Curiously, Niki loses the first aid pack he takes up the mountain and is as snappish as Dr. Marshall about it when he gets back, saying he did not find anyone in the cabin. The next day, he’s up at 6 a.m., climbing the mountain on foot. No one thinks twice about this until Ria and Dr. Marshall, out skiing that afternoon, hear gunshots. Then Niki falls off a cliff that a ski jumper could have taken easily—he tries to abort the jump at the last minute but his momentum carries him over—and is saved from death by a mysterious skier in white carrying a rifle who digs him out of the snow before Thor, who has seen the accident through his binoculars from a neighboring mountain peak, can get there.
That night, someone breaks into Ria’s room in the hospital. Before she has even clapped eyes on the fellow, Ria has a diagnosis: “The man out there was sick, her training reminded her. Dangerous, but sick. People like that were frightened of light, because their sickness was a thing of darkness and secrecy.” She turns on the light and runs to the window, intending to beat the intruder with her shoe, and discovers it’s the white-garbed hunter. He is muttering in Italian, but guess what! Ria’s mother was Italian, so she’s able to chat the guy up.

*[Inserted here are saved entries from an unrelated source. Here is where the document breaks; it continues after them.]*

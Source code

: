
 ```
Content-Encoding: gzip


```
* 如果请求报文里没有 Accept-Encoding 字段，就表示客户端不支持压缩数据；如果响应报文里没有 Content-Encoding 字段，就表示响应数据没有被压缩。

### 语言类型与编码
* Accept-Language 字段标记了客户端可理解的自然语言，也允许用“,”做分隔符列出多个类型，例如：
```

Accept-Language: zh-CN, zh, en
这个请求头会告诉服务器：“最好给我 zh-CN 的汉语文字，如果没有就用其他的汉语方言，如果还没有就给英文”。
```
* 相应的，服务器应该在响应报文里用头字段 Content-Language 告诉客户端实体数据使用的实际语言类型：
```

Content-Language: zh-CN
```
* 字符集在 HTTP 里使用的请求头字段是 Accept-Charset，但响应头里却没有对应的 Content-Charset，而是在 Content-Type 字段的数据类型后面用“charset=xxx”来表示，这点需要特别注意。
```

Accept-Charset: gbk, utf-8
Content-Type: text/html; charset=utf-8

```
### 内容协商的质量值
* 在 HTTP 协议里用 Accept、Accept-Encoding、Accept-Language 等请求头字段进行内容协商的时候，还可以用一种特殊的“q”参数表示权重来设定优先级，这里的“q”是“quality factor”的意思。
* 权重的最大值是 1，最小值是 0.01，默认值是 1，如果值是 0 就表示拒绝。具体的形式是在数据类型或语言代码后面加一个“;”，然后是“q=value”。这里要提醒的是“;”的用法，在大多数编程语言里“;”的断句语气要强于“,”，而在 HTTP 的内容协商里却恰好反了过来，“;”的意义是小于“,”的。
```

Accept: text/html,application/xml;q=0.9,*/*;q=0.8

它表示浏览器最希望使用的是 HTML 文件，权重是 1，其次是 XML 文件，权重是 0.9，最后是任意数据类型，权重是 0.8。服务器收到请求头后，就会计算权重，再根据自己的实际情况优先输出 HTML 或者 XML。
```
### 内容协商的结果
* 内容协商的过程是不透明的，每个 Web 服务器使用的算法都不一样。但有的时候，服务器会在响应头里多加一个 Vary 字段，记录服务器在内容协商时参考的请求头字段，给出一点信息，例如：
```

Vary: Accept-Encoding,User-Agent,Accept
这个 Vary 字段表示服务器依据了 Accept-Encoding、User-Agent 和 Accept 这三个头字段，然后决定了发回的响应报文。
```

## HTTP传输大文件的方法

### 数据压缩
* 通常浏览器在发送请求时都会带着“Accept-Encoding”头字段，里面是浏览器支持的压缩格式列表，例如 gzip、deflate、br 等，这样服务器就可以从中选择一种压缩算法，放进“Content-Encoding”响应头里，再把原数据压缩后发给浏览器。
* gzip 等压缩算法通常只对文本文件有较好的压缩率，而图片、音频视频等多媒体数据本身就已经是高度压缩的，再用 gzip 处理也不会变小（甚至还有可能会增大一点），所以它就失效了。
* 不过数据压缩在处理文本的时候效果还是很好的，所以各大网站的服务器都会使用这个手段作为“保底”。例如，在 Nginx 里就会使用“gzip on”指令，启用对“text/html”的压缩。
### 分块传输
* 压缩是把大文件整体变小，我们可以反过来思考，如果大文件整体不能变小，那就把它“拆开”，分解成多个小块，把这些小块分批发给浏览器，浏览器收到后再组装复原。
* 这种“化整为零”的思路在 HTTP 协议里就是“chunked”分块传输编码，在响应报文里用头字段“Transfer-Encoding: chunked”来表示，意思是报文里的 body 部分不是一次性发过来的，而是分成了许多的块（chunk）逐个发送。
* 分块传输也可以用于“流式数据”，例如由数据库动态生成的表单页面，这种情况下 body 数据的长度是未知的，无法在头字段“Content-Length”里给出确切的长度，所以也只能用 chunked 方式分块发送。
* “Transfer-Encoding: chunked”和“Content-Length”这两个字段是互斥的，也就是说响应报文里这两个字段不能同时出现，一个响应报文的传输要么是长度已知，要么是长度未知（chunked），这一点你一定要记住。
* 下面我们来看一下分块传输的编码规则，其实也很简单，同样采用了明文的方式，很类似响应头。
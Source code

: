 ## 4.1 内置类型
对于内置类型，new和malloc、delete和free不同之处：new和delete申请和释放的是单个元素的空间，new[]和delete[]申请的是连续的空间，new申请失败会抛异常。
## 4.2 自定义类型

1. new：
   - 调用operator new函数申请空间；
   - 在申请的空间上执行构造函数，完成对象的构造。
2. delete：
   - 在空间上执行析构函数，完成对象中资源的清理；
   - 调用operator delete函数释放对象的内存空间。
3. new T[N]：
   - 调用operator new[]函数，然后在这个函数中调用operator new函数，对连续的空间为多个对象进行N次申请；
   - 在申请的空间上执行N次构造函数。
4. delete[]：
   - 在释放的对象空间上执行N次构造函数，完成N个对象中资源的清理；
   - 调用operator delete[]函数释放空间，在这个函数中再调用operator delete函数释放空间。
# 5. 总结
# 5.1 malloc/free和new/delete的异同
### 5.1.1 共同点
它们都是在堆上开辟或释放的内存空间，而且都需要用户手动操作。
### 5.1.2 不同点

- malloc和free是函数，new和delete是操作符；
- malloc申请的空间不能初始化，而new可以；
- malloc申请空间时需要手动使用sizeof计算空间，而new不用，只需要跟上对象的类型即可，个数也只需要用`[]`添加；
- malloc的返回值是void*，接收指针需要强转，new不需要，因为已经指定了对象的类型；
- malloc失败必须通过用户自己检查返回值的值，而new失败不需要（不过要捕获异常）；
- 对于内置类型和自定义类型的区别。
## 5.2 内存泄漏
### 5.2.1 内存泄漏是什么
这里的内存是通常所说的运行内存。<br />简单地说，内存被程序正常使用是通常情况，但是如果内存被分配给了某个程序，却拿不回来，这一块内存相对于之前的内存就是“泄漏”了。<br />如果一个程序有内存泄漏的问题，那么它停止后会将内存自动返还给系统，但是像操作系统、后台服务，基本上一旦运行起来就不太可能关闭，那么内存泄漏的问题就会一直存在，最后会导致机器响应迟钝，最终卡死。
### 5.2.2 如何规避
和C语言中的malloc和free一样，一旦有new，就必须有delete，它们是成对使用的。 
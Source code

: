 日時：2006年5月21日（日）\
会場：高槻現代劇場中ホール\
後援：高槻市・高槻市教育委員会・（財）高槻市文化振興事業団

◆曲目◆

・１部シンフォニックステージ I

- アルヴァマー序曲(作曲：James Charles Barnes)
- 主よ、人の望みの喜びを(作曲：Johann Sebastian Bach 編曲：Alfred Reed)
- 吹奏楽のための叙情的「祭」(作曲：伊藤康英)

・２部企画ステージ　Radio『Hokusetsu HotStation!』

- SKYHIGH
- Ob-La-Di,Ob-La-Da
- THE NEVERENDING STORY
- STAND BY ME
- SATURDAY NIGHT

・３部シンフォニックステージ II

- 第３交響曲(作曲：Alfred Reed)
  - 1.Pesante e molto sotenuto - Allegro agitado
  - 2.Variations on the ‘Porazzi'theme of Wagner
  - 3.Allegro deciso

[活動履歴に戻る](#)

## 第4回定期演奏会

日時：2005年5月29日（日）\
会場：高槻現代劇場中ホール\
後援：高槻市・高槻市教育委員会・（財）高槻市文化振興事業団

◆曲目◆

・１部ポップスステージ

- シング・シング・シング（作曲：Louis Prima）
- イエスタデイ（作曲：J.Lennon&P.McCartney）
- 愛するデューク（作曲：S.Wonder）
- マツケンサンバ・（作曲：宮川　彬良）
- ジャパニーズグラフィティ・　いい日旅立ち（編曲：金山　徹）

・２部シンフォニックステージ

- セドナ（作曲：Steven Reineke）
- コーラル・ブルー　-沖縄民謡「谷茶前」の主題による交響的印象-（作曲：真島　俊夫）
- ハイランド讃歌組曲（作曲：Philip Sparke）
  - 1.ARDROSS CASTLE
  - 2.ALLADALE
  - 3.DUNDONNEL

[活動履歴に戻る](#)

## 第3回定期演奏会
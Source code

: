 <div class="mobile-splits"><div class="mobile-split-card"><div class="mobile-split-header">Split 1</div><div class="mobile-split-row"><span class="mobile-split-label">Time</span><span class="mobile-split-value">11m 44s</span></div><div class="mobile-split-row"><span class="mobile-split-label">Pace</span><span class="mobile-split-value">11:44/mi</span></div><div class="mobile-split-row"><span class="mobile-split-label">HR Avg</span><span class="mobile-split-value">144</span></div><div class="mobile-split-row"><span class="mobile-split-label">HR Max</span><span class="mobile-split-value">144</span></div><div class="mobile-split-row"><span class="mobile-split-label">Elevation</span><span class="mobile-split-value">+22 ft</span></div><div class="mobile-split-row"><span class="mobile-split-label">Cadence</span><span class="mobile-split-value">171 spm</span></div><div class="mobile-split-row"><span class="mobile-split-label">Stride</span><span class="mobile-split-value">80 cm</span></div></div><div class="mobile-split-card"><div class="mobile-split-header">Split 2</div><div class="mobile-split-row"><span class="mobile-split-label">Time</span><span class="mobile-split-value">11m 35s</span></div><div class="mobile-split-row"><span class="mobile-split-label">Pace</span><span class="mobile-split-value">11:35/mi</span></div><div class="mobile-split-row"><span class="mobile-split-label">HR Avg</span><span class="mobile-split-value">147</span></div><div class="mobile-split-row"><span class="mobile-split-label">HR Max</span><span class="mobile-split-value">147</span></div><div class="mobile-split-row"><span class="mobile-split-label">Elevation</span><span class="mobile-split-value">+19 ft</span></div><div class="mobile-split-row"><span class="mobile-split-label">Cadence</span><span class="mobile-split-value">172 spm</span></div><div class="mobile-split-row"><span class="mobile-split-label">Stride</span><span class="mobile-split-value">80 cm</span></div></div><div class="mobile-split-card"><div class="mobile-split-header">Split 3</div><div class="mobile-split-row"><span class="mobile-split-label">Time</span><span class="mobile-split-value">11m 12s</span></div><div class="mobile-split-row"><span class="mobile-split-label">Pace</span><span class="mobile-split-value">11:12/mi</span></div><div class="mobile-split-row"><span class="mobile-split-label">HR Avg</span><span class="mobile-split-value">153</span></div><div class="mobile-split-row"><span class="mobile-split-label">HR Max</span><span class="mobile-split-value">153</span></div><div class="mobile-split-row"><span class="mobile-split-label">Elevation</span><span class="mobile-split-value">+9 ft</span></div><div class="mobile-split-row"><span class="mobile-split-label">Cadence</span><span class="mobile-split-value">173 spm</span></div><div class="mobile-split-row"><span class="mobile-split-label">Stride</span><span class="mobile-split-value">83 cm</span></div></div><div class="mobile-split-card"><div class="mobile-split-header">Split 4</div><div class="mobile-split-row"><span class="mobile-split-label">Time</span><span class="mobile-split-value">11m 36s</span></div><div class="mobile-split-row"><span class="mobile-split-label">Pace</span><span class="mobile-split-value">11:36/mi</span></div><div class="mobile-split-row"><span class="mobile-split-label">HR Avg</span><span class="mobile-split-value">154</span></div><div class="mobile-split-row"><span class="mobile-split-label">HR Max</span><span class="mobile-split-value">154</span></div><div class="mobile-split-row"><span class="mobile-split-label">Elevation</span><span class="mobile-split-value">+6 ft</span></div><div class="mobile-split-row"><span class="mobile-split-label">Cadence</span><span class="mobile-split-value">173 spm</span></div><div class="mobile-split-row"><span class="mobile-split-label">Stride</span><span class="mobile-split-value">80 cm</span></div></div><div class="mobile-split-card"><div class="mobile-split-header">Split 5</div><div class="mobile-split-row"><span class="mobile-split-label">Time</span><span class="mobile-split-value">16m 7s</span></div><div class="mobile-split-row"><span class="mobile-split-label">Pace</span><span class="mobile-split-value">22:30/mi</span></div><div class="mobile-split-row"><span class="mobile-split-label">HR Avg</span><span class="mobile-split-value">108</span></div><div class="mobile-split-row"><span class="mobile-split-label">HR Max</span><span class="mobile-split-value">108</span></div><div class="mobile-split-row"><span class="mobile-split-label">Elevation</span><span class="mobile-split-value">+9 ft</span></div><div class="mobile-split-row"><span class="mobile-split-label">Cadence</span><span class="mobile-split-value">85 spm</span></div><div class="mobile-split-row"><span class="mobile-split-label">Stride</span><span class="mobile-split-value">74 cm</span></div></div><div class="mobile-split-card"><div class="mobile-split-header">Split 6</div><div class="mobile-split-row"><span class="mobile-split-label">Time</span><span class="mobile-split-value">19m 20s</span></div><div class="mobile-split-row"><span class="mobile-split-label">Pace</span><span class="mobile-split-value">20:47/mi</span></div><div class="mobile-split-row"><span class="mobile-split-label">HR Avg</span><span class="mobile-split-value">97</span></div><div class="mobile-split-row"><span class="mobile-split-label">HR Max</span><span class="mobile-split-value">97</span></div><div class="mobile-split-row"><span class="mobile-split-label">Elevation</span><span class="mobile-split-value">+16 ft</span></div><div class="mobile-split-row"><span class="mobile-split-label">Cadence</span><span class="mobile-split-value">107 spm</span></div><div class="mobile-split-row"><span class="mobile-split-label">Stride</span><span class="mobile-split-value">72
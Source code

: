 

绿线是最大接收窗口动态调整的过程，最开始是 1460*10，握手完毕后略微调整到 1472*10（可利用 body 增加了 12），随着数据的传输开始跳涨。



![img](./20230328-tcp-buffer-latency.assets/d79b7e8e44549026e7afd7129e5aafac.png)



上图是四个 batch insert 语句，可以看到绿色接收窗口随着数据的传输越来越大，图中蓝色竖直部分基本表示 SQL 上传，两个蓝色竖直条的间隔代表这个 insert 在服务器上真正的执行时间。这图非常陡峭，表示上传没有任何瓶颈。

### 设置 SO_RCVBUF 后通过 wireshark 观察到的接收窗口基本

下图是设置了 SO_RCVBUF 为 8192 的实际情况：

He’s just looking for food, and he tells her he’s afraid of the men who have been chasing him. She explains they just want to ask him to stop popping off his rifle, because the skiing season has opened and they don’t want any tourists to get shot, which would be bad for business. He doesn’t believe her, though. “They plan to kill me. I have often heard them speak of it. They are clever, often they come upon me at night, unseen, whispering of cruel things …” She rushes off to fill a pack full of food for him, musing that this guy looks a lot like Niki.
The next day, when the men hear about this, they decide to posse up. They chase the poor guy for two days until he jumps off a cliff and is injured, but he gets away. The men are camping on the mountain that night, and at 5 a.m. Ria hears noises outside her window again. The crazy skier is back, passed out in the snow. Ria gets some ski instructors to carry him in, calls a doctor in town for a recipe for a chemical straitjacket, sets his fractured humerus, and arranges for his transport to the nearest hospital. One of the ski instructors heads into the mountains to bring in the posse, and when Dr. Marshall gets back, is he impressed? Heck, no! He snaps at her for giving the man sedatives and because she gave the man food earlier, telling her that her “thoughtless generosity probably contributed to the accident he had.” That pack of guys relentlessly chasing him had nothing to do with it; it most certainly was the pack of food on his back destabilizing his landing, the stupid girl!
Only after the skier—revealed as Lorenzo, Niki’s long-lost older brother—has been safely packed into an ambulance does Thor tells the stupid doctor that he is going back to Norway—alone—and that Ria is in love with the doctor. “All men are jealous of their sweethearts before they marry. But afterward never, for it is an insult to be jealous of your wife,” says deluded Thor. So Dr. Marshall goes back to the hospital and kisses away Ria’s tears, and then it’s all over but for the skiing competition, which Lorenzo attends. He’s now living with his parents in Denver, and “if Lorenzo heard voices now, they had become subdued, part of a familiar pattern that now he understood better and no longer heeded.” Dr. Leon is cured as well—“He wasn’t jealous of [Ria] anymore,” we are told—so that’s two miracle cures in one chapter! All we need now is a top-three finish for Niki in an event that doesn’t give him the willies, the slalom, and we can close the book with a sigh of relief. Check and check.